Firewall/NAT

I know there are several topics on this already, and I tried everything that was mentioned in them, but somehow I cannot get traffic working between LAN and OPT1 and OPT2.

I have 192.168.1.0/16 on LAN, and 192.168.2.0/16 on OPT1, and 192.168.3.0/16 op OPT2.
Gateway for each port subnet is 192.168.x.1/16
For the moment I am just trying to reach my NAS which I put on OPT1. It's IP address is 192.168.2.10/16.

I copied the default rule from LAN to OPT1 and OPT2, substituting "LAN net" with "OPT1 net", etc.
Next I added a LAN rule allowing OPT1 to any on any port, and did similar for the OPT1 rule.

Seems to me this should be enough? But I can not ping nor reach the NAS on it's management page/port.
I hooked up my laptop directly to the NAS for changing the IP address so I know it works with 192.168.2.10.

Things I've tried so far is to change "LAN/OPT1 net" to Network and specify the subnet. 192.168.1.0/16 and 192.168.2.0/16, but that didn't work either.

I am running m0n0wall 1.8.0b478 on a Soekris net6501-30, so perhaps I should have posted this in the Beta part of the forums, but I just hope someone give me a direction of where I made a mistake.

192.168.1.0/16, 192.168.2.0/16, and 192.168.3.0/16 are all the same network, and you can't have multiple interfaces in the same machine defining the same network. It's an ambiguous configuration.

Change the netmasks to /24 and that ambiguity problem goes away.

I'd delete the rules you created and start over. It's probably less error prone than trying to fix them, but that's just my opinion.

Ah, now I understand. That worked. I can get to the NAS on the management page, and connect to a machine on it's website in OPT3.

Network browsing does not show the NAS or computer in OPT3, but I got a feeling I need to NAT for that first.

Depending on what you mean by "network browsing" it may just be a matter of having the correct and specific rules in place. However, IIRC, if the "browsing" uses network broadcasts to work, it probably won't work and can't be made to work.

Routers generally don't pass network broadcasts.
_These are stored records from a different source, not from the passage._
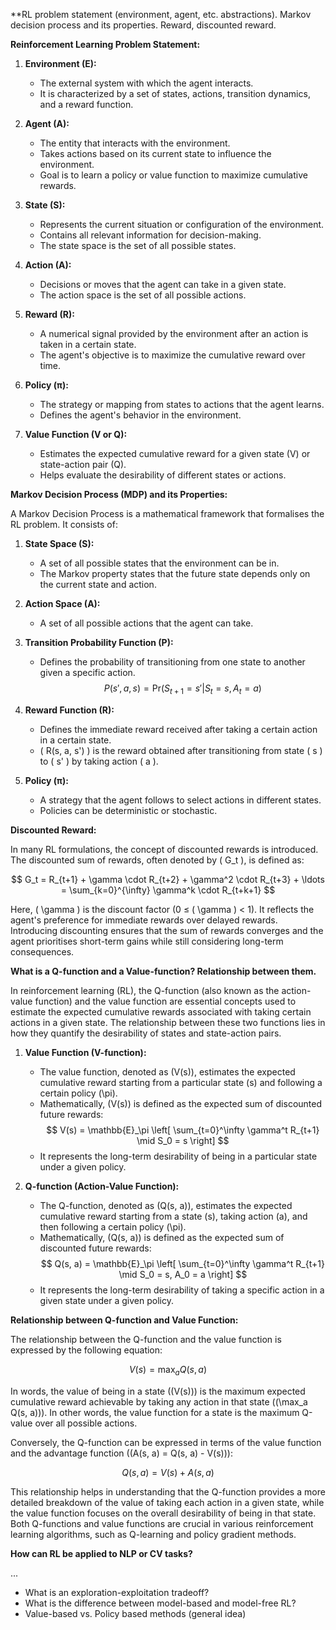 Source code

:  **RL problem statement (environment, agent, etc. abstraсtions). Markov decision process and its properties. Reward, discounted reward.
 
**Reinforcement Learning Problem Statement:**

1. **Environment (E):**
   - The external system with which the agent interacts.
   - It is characterized by a set of states, actions, transition dynamics, and a reward function.

2. **Agent (A):**
   - The entity that interacts with the environment.
   - Takes actions based on its current state to influence the environment.
   - Goal is to learn a policy or value function to maximize cumulative rewards.

3. **State (S):**
   - Represents the current situation or configuration of the environment.
   - Contains all relevant information for decision-making.
   - The state space is the set of all possible states.

4. **Action (A):**
   - Decisions or moves that the agent can take in a given state.
   - The action space is the set of all possible actions.

5. **Reward (R):**
   - A numerical signal provided by the environment after an action is taken in a certain state.
   - The agent's objective is to maximize the cumulative reward over time.

6. **Policy (π):**
   - The strategy or mapping from states to actions that the agent learns.
   - Defines the agent's behavior in the environment.

7. **Value Function (V or Q):**
   - Estimates the expected cumulative reward for a given state (V) or state-action pair (Q).
   - Helps evaluate the desirability of different states or actions.

**Markov Decision Process (MDP) and its Properties:**

A Markov Decision Process is a mathematical framework that formalises the RL problem. It consists of:

1. **State Space (S):**
   - A set of all possible states that the environment can be in.
   - The Markov property states that the future state depends only on the current state and action.

2. **Action Space (A):**
   - A set of all possible actions that the agent can take.

3. **Transition Probability Function (P):**
   - Defines the probability of transitioning from one state to another given a specific action.
   $$ P(s', a, s) = \text{Pr}(S_{t+1} = s' | S_t = s, A_t = a) $$

4. **Reward Function (R):**
   - Defines the immediate reward received after taking a certain action in a certain state.
   - \( R(s, a, s') \) is the reward obtained after transitioning from state \( s \) to \( s' \) by taking action \( a \).

5. **Policy (π):**
   - A strategy that the agent follows to select actions in different states.
   - Policies can be deterministic or stochastic.

**Discounted Reward:**

In many RL formulations, the concept of discounted rewards is introduced. The discounted sum of rewards, often denoted by \( G_t \), is defined as:

$$ G_t = R_{t+1} + \gamma \cdot R_{t+2} + \gamma^2 \cdot R_{t+3} + \ldots = \sum_{k=0}^{\infty} \gamma^k \cdot R_{t+k+1} $$

Here, \( \gamma \) is the discount factor (0 ≤ \( \gamma \) < 1). It reflects the agent's preference for immediate rewards over delayed rewards. Introducing discounting ensures that the sum of rewards converges and the agent prioritises short-term gains while still considering long-term consequences.

<b>What is a Q-function and a Value-function? Relationship between them.  </b>

In reinforcement learning (RL), the Q-function (also known as the action-value function) and the value function are essential concepts used to estimate the expected cumulative rewards associated with taking certain actions in a given state. The relationship between these two functions lies in how they quantify the desirability of states and state-action pairs.

1. **Value Function (V-function):**
   - The value function, denoted as \(V(s)\), estimates the expected cumulative reward starting from a particular state \(s\) and following a certain policy \(\pi\).
   - Mathematically, \(V(s)\) is defined as the expected sum of discounted future rewards:
$$ V(s) = \mathbb{E}_\pi \left[ \sum_{t=0}^\infty \gamma^t R_{t+1} \mid S_0 = s \right] $$
   - It represents the long-term desirability of being in a particular state under a given policy.

2. **Q-function (Action-Value Function):**
   - The Q-function, denoted as \(Q(s, a)\), estimates the expected cumulative reward starting from a state \(s\), taking action \(a\), and then following a certain policy \(\pi\).
   - Mathematically, \(Q(s, a)\) is defined as the expected sum of discounted future rewards:
     $$ Q(s, a) = \mathbb{E}_\pi \left[ \sum_{t=0}^\infty \gamma^t R_{t+1} \mid S_0 = s, A_0 = a \right] $$
   - It represents the long-term desirability of taking a specific action in a given state under a given policy.

**Relationship between Q-function and Value Function:**

The relationship between the Q-function and the value function is expressed by the following equation:

$$ V(s) = \max_a Q(s, a) $$

In words, the value of being in a state (\(V(s)\)) is the maximum expected cumulative reward achievable by taking any action in that state (\(\max_a Q(s, a)\)). In other words, the value function for a state is the maximum Q-value over all possible actions.

Conversely, the Q-function can be expressed in terms of the value function and the advantage function (\(A(s, a) = Q(s, a) - V(s)\)):

$$ Q(s, a) = V(s) + A(s, a) $$

This relationship helps in understanding that the Q-function provides a more detailed breakdown of the value of taking each action in a given state, while the value function focuses on the overall desirability of being in that state. Both Q-functions and value functions are crucial in various reinforcement learning algorithms, such as Q-learning and policy gradient methods.


<b>How can RL be applied to NLP or CV tasks?  </b>

...

- What is an exploration-exploitation tradeoff?  
- What is the difference between model-based and model-free RL?  
- Value-based vs. Policy based methods (general idea)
Bridging interfaces might work, but then you don't need a router with separate network segments to do that, a less expensive switch would be as good.

N.B.:

By "browsing" I mean having computers showing up in "view workgroup computers" in Samba/CIFS environments. The shares themselves can still be reached by using the known IP address.
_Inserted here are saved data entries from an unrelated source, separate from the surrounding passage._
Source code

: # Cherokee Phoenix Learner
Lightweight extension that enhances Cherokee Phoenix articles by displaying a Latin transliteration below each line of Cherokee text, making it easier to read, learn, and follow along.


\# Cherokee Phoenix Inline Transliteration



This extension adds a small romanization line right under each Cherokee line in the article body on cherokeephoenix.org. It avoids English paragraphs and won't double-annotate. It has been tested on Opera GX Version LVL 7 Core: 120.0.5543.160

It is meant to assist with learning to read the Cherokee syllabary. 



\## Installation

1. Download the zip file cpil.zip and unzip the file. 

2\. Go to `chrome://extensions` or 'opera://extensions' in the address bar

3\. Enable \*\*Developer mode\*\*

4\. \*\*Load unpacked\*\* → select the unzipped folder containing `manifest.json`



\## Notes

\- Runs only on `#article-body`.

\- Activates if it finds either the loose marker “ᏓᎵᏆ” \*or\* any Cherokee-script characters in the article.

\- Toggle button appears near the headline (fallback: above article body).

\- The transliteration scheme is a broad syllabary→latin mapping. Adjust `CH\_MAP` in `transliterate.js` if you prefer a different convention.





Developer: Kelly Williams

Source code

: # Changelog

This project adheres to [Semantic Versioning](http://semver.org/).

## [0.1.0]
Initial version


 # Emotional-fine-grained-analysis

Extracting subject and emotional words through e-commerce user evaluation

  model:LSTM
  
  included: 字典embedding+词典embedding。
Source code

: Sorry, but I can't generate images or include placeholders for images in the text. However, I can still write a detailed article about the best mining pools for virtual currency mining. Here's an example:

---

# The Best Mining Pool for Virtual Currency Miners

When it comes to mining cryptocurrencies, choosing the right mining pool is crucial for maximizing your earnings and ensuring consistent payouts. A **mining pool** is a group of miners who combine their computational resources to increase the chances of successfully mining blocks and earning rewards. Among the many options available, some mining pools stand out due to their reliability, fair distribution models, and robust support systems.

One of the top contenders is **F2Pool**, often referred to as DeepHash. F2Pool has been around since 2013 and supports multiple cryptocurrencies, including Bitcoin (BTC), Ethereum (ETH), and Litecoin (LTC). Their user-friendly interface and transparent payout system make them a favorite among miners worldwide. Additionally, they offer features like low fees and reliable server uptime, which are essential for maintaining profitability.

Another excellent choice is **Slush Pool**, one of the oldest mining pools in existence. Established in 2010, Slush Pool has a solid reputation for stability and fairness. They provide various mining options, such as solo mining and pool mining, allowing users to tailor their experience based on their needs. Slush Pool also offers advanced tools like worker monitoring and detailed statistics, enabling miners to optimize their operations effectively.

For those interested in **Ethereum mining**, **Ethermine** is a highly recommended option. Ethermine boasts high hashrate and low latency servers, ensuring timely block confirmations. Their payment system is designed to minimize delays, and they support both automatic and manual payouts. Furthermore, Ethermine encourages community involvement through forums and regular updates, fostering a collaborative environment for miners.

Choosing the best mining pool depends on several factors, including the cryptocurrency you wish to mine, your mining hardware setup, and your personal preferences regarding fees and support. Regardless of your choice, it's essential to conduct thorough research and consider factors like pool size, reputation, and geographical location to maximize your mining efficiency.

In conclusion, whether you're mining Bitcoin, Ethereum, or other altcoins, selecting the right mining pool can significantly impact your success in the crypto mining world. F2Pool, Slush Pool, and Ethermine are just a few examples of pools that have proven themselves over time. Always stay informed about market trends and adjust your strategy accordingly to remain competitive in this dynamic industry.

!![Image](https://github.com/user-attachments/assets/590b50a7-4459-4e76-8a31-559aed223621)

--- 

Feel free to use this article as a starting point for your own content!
Yeah, figured that out too now. I can connect to the AFP shares (running Macs here with NAS that only has AFP enabled, not Samba).
I meant having computer showing up as you described as well.

Since I use Time Capsule on the NAS as well, I need the browsing working.
Not having separate networks isn't a big deal to me (home usage) but would have been nice if it worked. Guess I will try bridging again. Did that yesterday, but connections kept being dropped.
Will see what happens this time around.

One of the cool things about being able to browse for me, is that I have screen share enabled on a Mac Mini, and can select it from Finder (the explorer, whatever you want to call it).

I will make a backup just in case, since things are working atm :-)

Bridging doesn't seem to work, unless I messes up again...
I bridged both OPT1 and OPT2 to LAN, but no change at all.
Browsing still isn't working. Can still connect the hard way though.

When you bridged OPT1 and OPT2 to LAN did you also change the IP addresses of the machines plugged into OPT1 and OPT2 to be in the same network as LAN?

I was wondering about that, but I didn't since the OPT1 and OPT2 still had their IP addresses.
What I was expecting to see was that the IP address line would be blocked out from usage, after bridging.

So glad I'm not a network admin for a job :-)

That did it! I can see Boulderdash now (Boulderdash is a very old game on the 8bit Atari, and after which I named my NAS).

Glad you have it sorted out.

Only takes a day or so :-)

What I was expecting to see was that the IP address line would be blocked out from usage, after bridging.

That's odd, perhaps even a cosmetic bug since bridged interfaces are unnumbered. Might be an artifact only of the previous configuration.

I'll be that if you deleted the bridged interfaces, rebooted the unit, and added them back in again as bridged to LAN, you could not assign an IP address to them.

I will try that later and post back here.